Il senso di autoefficacia che gli studenti sviluppano è fortemente legato alle convinzioni che costruiscono su cosa significhi “essere bravi in matematica”, ovvero quelle che in letteratura vengono chiamate teorie del successo. Per esempio:
  • “Essere bravi in matematica vuol dire essere veloci e arrivare alla fine dell’esercizio senza fare errori.”
  • “Essere veloce a finire un esercizio …e non prendere tempo per pensare!”
  • “Non fare errori e… arrivare in fondo” (il processo non ha alcuna importanza!)
Questi aspetti emergono molto spesso dai temi degli studenti, già nella prima classe di scuola secondaria di primo grado. Ad esempio, riportiamo alcuni estratti tratti dalle classi sperimentali:
«… Dalla terza alla quarta è continuata a piacermi [la matematica] anche se ero lentina. In lockdown le insegnanti ci avevano divise in tre gruppi […] a me non andava giù il fatto di essere con i medi, quindi mi sono impegnata il triplo per arrivare al livello alto». 
«Io nelle sfide faccio le operazioni veloci e allora mi sbaglio». 
«Io faccio giusti i calcoli, ma li faccio molto piano perché non ci riesco a farli molto veloci».

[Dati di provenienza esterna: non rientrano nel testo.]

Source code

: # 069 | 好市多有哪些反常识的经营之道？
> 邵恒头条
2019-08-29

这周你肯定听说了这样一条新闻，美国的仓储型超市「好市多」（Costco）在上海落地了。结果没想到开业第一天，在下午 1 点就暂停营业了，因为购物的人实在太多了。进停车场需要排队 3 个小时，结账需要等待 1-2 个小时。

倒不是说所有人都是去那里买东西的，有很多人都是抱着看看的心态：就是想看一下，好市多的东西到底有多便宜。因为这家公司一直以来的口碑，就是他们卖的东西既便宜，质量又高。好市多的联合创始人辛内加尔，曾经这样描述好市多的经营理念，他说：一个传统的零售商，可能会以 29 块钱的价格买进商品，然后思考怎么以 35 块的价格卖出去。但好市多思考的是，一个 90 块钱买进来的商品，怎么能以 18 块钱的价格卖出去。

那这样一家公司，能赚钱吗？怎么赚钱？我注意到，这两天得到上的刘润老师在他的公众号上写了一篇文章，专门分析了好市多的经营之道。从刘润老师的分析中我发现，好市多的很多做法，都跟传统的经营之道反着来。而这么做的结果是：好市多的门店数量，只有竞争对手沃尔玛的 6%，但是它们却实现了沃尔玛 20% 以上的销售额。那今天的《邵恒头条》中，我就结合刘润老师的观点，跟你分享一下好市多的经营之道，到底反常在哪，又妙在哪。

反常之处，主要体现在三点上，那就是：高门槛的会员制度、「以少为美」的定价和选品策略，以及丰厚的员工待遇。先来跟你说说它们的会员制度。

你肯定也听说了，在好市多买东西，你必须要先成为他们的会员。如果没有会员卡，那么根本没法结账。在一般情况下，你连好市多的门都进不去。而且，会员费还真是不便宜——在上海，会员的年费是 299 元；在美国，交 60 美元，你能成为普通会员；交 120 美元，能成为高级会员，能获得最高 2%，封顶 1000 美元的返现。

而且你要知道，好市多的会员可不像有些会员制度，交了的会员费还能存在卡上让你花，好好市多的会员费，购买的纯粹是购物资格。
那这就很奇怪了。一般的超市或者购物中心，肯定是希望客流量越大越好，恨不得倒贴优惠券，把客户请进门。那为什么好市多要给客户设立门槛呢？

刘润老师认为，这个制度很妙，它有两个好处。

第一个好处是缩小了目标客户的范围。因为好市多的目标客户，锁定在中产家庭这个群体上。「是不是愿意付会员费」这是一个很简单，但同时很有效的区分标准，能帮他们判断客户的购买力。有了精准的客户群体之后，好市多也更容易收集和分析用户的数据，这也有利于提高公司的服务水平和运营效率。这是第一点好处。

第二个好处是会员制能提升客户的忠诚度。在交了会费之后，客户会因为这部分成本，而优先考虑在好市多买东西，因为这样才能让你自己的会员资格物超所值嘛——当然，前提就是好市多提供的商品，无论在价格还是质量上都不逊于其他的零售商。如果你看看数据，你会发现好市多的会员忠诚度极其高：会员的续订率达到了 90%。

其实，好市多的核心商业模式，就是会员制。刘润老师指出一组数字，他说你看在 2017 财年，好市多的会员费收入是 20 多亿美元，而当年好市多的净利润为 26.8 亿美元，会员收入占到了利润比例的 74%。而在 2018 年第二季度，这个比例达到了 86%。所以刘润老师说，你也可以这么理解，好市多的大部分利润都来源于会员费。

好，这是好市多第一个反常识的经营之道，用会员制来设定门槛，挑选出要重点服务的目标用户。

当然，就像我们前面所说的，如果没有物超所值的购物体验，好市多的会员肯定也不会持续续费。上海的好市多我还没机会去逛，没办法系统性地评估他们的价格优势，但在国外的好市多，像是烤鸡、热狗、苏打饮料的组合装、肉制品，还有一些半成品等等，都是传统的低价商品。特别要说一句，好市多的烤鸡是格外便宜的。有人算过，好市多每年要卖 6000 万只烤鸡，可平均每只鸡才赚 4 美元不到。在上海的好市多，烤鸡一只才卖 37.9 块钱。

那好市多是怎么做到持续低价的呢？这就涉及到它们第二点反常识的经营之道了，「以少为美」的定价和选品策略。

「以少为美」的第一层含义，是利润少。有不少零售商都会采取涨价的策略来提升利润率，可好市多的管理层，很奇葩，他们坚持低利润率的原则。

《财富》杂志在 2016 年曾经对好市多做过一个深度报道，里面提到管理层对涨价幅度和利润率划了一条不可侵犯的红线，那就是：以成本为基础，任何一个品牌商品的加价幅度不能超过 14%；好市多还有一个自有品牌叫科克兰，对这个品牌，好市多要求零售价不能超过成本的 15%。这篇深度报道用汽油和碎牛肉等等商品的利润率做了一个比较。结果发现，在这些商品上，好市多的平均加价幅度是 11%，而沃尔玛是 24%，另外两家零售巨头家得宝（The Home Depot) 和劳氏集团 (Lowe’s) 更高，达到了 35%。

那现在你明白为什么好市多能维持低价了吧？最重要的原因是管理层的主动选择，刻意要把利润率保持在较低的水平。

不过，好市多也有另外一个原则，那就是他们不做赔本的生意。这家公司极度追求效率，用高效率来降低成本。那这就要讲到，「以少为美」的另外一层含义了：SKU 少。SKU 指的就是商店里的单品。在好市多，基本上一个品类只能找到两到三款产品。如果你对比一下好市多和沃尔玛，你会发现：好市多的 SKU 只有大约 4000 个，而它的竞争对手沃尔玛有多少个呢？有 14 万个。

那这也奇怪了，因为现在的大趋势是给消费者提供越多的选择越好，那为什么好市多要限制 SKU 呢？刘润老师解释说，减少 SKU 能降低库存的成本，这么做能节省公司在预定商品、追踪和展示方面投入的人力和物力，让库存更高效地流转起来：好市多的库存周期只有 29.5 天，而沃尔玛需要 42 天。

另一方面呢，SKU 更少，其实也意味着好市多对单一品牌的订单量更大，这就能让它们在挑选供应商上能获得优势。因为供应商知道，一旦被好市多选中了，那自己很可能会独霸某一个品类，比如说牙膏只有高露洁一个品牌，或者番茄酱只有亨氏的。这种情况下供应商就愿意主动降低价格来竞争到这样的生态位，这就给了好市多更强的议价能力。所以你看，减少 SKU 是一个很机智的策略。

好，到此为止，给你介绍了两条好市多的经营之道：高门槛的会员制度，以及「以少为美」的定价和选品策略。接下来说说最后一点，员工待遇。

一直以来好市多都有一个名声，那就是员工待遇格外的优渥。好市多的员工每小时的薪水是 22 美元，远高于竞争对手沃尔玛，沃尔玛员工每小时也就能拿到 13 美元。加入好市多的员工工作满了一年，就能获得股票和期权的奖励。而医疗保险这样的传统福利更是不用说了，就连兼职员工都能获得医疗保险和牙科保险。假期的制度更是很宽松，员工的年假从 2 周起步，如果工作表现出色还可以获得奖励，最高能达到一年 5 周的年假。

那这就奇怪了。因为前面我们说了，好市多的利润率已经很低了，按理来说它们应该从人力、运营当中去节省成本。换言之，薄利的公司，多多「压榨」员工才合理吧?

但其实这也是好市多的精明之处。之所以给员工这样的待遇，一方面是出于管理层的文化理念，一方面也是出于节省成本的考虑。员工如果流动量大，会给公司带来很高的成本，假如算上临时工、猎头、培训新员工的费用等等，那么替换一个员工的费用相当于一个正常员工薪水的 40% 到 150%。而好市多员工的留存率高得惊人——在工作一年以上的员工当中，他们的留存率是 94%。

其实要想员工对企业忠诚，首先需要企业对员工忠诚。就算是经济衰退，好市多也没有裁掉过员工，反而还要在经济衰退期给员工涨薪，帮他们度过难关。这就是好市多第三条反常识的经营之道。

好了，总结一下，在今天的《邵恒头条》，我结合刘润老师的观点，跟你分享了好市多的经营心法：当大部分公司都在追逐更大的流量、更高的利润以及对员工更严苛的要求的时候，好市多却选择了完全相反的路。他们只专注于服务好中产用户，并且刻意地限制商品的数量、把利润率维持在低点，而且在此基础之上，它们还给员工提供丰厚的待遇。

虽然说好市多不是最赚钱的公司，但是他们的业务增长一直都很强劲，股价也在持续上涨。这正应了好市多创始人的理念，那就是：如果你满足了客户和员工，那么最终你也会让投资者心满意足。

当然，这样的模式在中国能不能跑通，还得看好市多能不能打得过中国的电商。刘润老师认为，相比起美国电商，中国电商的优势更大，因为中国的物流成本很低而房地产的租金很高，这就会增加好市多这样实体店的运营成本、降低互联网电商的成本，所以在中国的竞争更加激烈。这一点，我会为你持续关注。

«La matematica mi piace però ogni tanto ho bisogno di rifletterci un poco di più di quello che ci metto di solito, infatti ogni tanto mi piace anche provare a superare i miei limiti». 
 
Rispettare i tempi diversi di ogni studente e imparare a gestire e valorizzare tali diversità è essenziale per prevenire o recuperare il senso di autoefficacia di ognuno, convincendolo ad investire risorse in quello che gli viene richiesto, senza la paura di sbagliare e senza arrendersi alle prime difficoltà. 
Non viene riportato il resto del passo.